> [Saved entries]
....

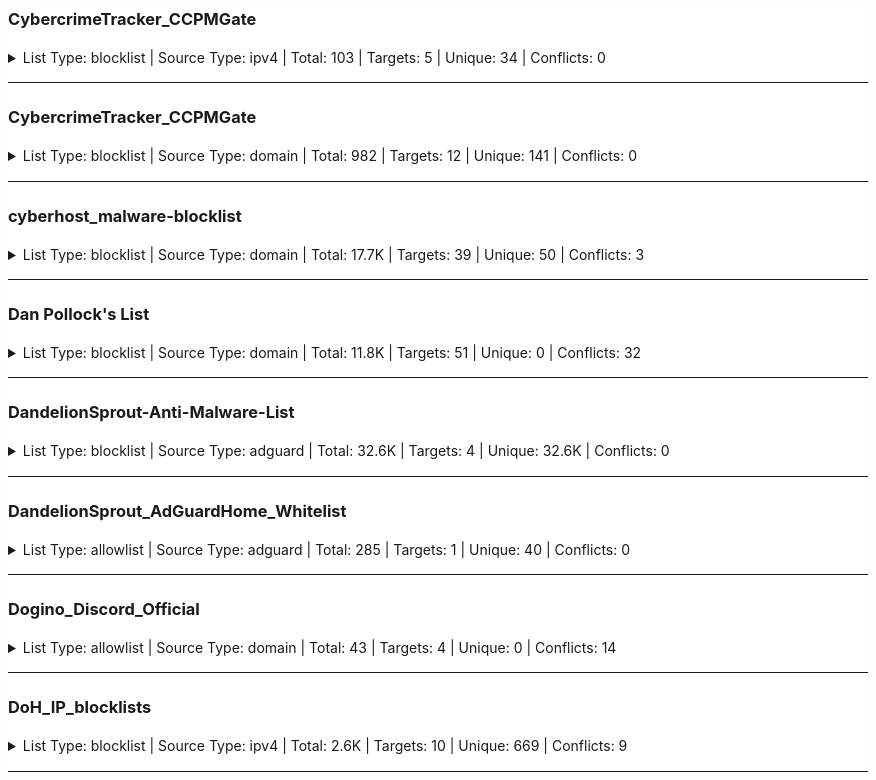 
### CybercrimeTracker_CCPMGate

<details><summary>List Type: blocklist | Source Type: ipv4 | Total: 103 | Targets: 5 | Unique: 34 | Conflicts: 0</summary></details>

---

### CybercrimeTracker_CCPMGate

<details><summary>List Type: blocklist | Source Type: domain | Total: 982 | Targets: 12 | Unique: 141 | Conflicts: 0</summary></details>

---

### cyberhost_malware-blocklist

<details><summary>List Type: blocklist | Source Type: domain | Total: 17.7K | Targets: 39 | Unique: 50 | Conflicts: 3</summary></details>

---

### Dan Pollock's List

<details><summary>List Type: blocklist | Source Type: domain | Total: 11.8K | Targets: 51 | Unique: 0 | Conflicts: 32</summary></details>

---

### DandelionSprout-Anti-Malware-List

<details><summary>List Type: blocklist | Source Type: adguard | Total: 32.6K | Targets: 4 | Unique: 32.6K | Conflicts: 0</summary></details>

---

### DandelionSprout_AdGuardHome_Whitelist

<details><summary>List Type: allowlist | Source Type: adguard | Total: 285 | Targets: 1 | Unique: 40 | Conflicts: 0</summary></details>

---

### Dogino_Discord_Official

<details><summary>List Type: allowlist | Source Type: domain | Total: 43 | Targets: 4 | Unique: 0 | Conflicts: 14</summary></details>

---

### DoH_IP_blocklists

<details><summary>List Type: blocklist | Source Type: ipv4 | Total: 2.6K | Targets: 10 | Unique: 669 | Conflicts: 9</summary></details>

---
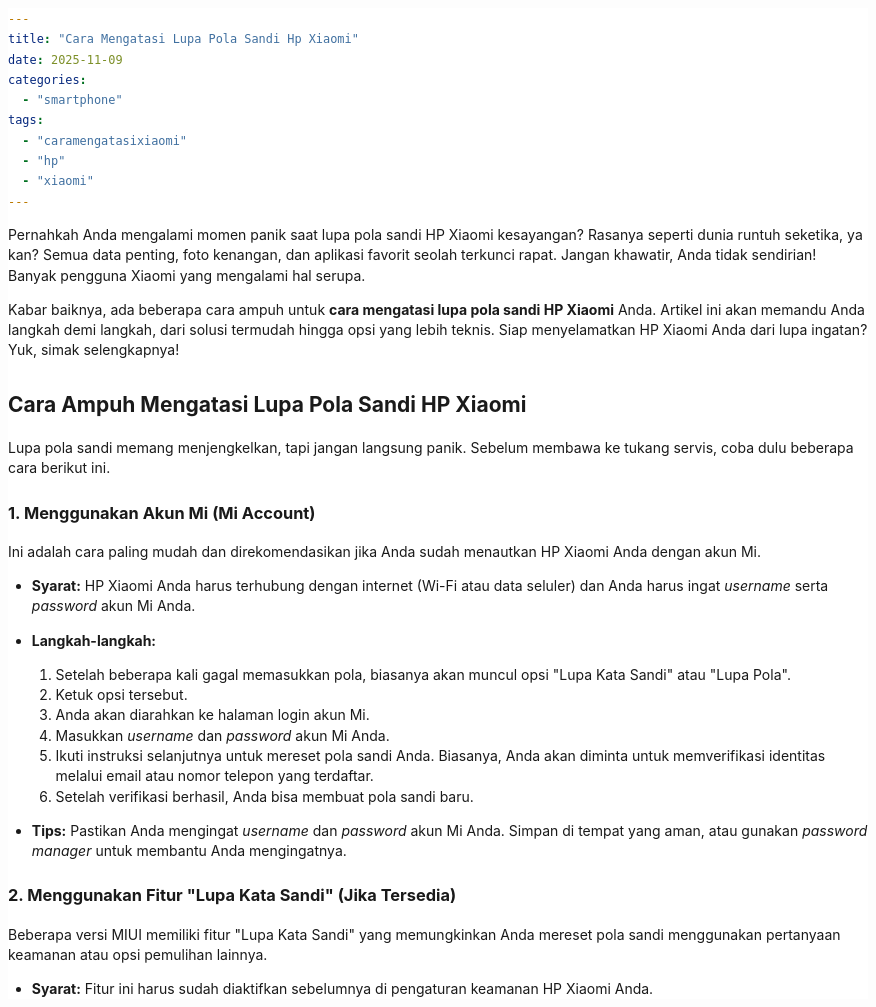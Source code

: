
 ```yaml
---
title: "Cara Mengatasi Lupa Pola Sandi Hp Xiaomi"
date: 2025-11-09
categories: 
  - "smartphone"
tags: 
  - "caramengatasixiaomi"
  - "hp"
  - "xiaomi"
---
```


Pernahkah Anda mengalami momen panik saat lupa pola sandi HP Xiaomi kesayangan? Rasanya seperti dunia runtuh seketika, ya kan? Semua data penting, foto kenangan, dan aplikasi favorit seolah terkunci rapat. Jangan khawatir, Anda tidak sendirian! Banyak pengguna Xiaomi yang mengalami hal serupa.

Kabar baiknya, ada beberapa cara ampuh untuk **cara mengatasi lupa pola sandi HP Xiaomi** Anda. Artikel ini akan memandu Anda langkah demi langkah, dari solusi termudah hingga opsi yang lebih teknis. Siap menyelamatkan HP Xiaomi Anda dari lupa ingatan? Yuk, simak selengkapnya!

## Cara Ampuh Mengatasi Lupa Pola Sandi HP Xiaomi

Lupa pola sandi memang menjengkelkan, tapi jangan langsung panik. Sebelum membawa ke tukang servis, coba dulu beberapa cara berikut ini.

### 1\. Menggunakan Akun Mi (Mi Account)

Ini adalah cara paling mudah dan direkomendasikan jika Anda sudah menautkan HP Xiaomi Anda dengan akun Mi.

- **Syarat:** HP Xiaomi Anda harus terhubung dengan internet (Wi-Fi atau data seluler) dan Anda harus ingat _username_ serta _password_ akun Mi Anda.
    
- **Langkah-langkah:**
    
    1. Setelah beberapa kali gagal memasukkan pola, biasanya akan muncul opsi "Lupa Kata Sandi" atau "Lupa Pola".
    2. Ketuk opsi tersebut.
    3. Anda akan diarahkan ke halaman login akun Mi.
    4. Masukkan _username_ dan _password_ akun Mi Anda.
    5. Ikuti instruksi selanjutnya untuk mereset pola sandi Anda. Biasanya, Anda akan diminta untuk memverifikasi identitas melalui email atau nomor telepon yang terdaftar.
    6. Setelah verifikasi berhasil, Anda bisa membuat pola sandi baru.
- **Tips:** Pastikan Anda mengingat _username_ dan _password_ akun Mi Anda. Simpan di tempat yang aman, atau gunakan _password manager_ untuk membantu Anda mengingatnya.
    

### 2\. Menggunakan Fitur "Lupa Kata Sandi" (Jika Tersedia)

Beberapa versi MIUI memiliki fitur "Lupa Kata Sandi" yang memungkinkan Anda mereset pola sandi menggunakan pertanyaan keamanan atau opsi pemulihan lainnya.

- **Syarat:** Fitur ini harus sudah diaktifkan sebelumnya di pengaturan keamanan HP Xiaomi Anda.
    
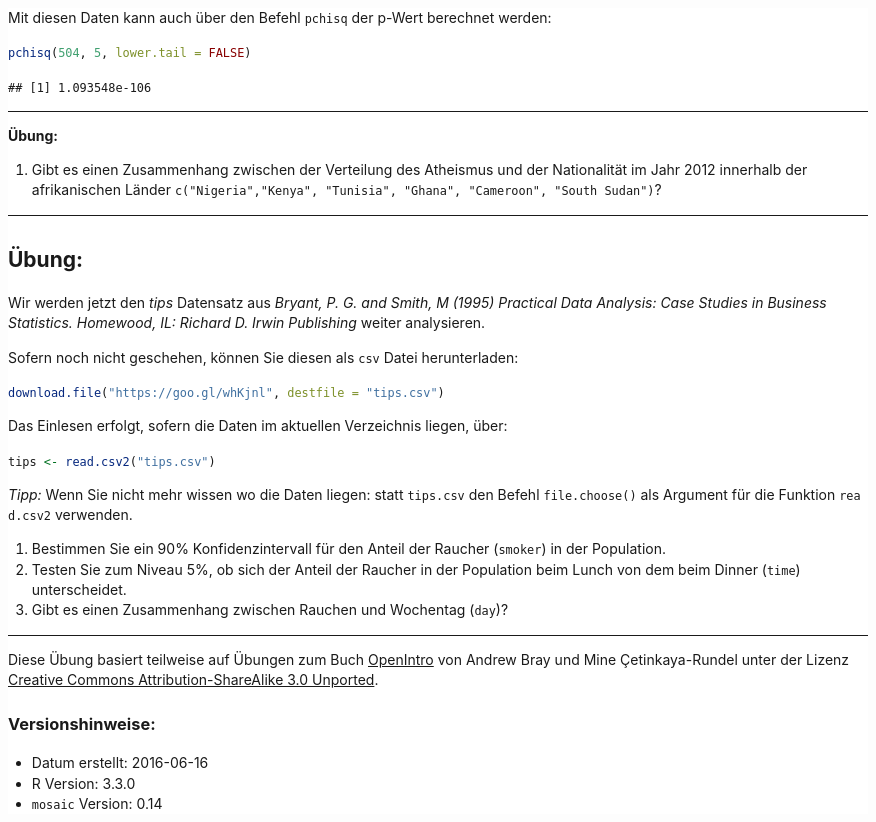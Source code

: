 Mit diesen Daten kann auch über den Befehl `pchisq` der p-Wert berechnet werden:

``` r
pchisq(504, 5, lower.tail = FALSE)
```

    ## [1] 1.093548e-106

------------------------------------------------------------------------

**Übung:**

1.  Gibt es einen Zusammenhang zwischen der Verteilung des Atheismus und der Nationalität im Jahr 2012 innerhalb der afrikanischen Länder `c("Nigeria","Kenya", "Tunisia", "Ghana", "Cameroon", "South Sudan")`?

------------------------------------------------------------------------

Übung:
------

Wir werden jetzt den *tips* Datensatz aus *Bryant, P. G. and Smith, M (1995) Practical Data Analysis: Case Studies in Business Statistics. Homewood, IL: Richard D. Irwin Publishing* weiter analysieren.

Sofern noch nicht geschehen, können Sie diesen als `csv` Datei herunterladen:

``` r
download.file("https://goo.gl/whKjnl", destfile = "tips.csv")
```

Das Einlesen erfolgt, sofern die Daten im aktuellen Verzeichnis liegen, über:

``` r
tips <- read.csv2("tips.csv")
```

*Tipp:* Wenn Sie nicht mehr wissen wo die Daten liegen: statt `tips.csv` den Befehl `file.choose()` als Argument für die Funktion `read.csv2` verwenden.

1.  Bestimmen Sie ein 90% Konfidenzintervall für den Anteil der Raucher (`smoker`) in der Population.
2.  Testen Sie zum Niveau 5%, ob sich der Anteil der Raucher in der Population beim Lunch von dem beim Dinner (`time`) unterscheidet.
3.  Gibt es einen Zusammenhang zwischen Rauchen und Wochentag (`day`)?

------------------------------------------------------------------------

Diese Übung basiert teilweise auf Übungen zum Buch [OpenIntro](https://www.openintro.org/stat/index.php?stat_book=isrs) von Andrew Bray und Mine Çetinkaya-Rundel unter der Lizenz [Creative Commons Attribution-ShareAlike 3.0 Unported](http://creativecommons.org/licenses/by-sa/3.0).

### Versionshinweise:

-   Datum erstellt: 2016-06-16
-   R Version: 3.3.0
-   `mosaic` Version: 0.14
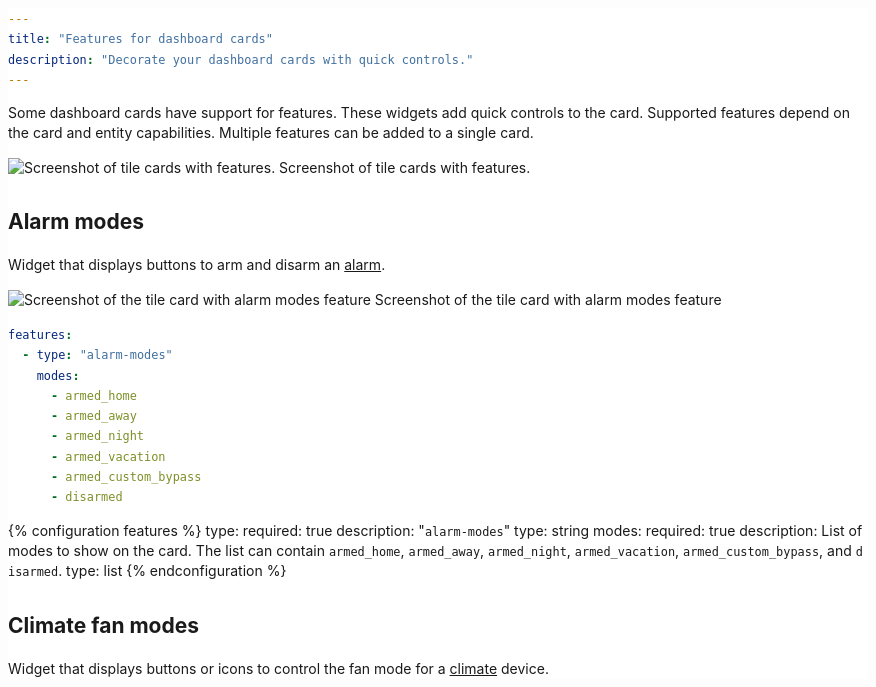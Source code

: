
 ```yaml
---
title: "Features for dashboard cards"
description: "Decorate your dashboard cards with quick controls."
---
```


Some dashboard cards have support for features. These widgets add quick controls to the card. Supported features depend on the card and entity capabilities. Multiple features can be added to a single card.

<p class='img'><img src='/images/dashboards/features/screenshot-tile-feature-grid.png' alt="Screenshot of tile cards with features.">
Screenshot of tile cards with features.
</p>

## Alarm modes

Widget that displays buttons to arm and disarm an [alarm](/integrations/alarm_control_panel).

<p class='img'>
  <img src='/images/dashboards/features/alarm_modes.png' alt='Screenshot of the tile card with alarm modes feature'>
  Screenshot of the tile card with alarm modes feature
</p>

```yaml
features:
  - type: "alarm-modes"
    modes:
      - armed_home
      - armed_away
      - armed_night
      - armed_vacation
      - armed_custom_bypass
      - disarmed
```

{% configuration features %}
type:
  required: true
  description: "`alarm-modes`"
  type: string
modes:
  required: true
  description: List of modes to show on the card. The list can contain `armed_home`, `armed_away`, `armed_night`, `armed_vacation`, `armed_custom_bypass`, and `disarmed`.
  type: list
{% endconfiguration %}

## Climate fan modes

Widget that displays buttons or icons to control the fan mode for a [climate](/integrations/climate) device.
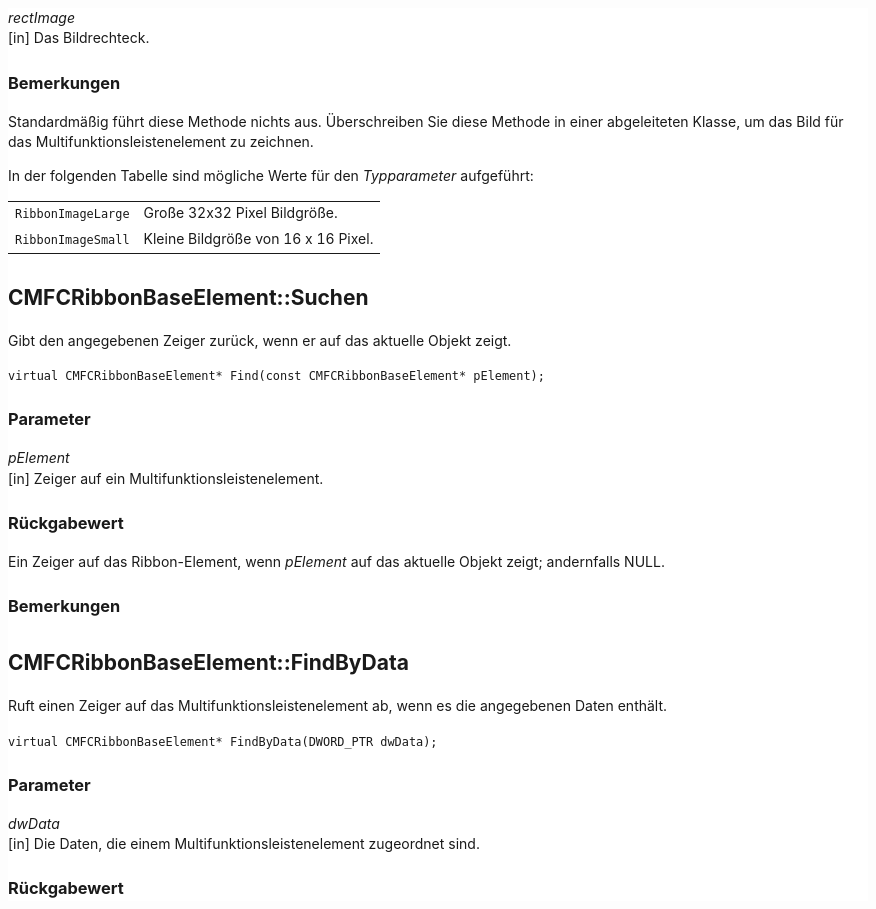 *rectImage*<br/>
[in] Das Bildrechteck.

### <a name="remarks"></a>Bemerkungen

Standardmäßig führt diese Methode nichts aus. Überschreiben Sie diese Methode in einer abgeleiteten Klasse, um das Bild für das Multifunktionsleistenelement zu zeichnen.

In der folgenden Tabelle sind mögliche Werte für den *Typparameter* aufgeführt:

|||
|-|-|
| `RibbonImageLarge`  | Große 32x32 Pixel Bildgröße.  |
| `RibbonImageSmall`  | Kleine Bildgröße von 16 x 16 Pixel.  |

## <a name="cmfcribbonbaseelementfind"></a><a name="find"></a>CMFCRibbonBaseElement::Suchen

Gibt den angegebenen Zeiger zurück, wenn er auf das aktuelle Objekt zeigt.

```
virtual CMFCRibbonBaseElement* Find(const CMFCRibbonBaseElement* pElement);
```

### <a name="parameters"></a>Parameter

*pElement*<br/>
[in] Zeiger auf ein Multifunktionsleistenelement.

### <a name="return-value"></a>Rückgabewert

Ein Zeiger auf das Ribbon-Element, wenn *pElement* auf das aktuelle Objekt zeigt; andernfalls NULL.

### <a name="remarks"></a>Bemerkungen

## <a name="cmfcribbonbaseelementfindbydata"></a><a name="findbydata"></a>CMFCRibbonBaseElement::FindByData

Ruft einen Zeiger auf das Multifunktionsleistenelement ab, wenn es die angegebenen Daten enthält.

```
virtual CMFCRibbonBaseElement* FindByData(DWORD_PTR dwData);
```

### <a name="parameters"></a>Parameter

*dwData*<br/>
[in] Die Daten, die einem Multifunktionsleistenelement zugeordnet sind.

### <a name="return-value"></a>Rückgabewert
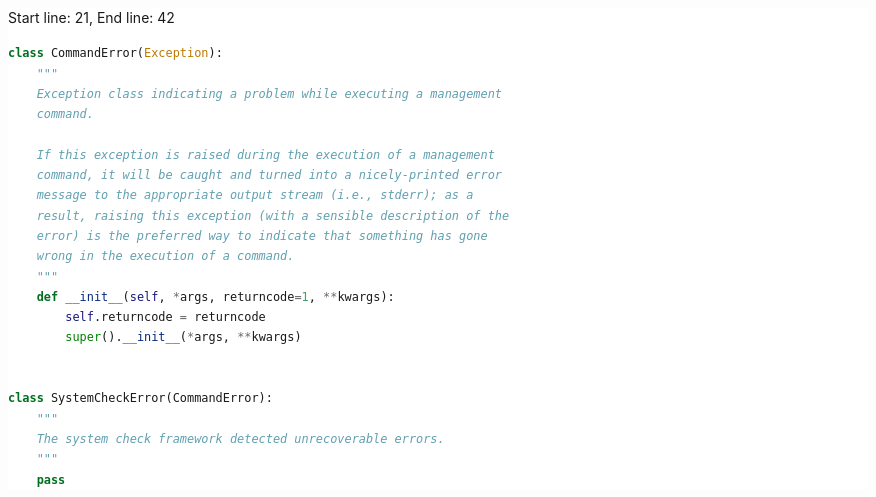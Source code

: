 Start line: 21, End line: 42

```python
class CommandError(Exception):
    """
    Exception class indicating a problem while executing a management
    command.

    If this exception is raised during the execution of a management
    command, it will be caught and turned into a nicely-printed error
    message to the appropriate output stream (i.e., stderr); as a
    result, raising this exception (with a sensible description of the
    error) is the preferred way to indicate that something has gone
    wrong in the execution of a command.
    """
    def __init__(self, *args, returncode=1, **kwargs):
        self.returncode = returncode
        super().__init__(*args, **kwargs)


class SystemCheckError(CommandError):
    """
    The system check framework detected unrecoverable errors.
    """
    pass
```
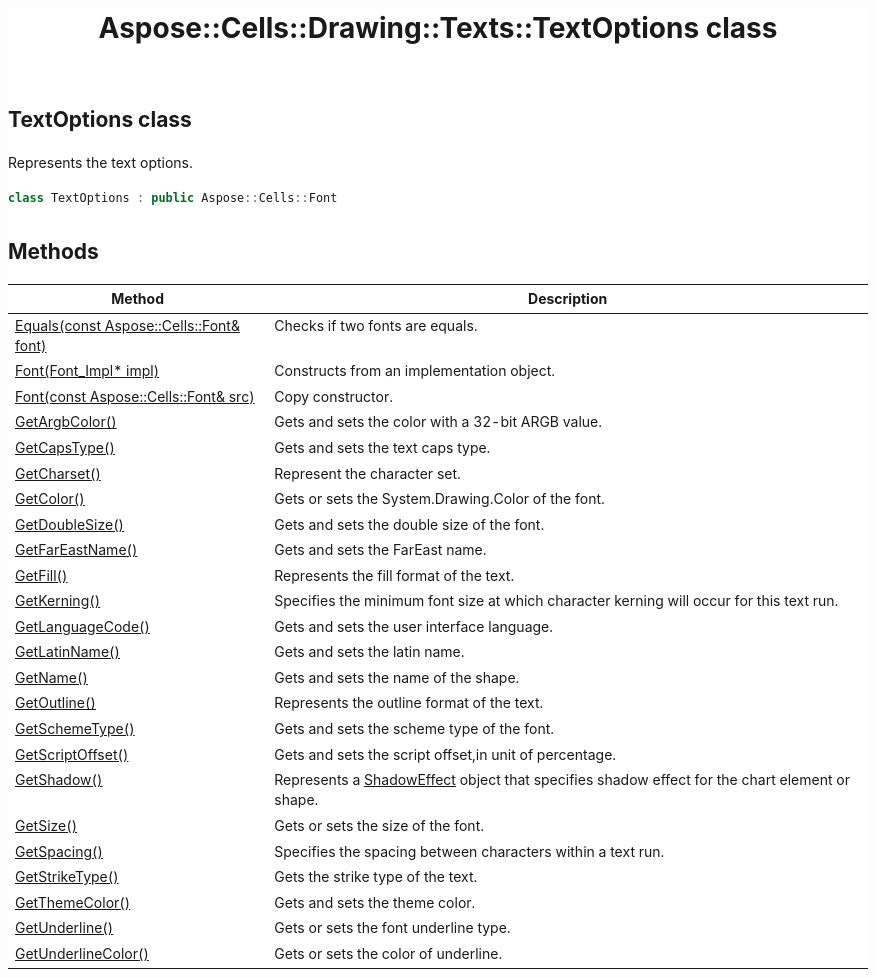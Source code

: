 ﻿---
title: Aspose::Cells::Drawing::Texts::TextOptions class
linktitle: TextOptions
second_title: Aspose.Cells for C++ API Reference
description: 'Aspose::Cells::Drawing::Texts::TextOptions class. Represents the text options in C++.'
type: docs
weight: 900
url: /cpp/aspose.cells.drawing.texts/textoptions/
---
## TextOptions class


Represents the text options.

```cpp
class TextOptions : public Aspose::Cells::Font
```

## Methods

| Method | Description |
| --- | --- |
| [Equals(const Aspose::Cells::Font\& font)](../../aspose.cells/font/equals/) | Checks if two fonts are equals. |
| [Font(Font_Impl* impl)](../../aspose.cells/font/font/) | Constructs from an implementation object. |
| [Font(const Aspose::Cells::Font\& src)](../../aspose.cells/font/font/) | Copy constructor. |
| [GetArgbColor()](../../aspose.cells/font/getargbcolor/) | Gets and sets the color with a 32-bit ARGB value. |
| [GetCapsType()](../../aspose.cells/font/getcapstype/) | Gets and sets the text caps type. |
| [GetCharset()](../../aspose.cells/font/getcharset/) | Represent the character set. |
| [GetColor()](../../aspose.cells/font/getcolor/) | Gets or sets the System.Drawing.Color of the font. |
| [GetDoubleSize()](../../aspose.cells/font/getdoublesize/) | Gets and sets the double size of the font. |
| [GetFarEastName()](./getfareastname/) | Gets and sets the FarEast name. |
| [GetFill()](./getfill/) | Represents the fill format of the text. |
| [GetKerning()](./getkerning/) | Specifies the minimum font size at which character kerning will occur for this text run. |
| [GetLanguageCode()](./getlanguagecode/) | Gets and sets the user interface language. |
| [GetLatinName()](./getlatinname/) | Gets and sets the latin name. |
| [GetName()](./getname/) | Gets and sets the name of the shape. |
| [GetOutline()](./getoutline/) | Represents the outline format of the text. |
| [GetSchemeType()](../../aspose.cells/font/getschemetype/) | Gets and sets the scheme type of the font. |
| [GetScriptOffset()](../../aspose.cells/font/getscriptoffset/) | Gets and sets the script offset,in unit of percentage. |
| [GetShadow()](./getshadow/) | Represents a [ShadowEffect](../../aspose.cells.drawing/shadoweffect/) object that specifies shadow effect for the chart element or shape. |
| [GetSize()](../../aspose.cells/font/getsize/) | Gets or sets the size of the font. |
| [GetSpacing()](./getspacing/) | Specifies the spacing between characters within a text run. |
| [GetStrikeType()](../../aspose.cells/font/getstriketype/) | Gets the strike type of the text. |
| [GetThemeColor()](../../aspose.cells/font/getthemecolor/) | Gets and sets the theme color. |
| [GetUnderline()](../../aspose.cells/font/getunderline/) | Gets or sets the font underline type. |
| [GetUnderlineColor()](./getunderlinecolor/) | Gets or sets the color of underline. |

....

> [Task prompt]
Reprint exactly the lines above that start at the one with "Kabar baiknya, ada" and end at the one with "## Cara Ampuh", keeping both and adding none.

> [Your response]
Kabar baiknya, ada beberapa cara ampuh untuk **cara mengatasi lupa pola sandi HP Xiaomi** Anda. Artikel ini akan memandu Anda langkah demi langkah, dari solusi termudah hingga opsi yang lebih teknis. Siap menyelamatkan HP Xiaomi Anda dari lupa ingatan? Yuk, simak selengkapnya!

## Cara Ampuh Mengatasi Lupa Pola Sandi HP Xiaomi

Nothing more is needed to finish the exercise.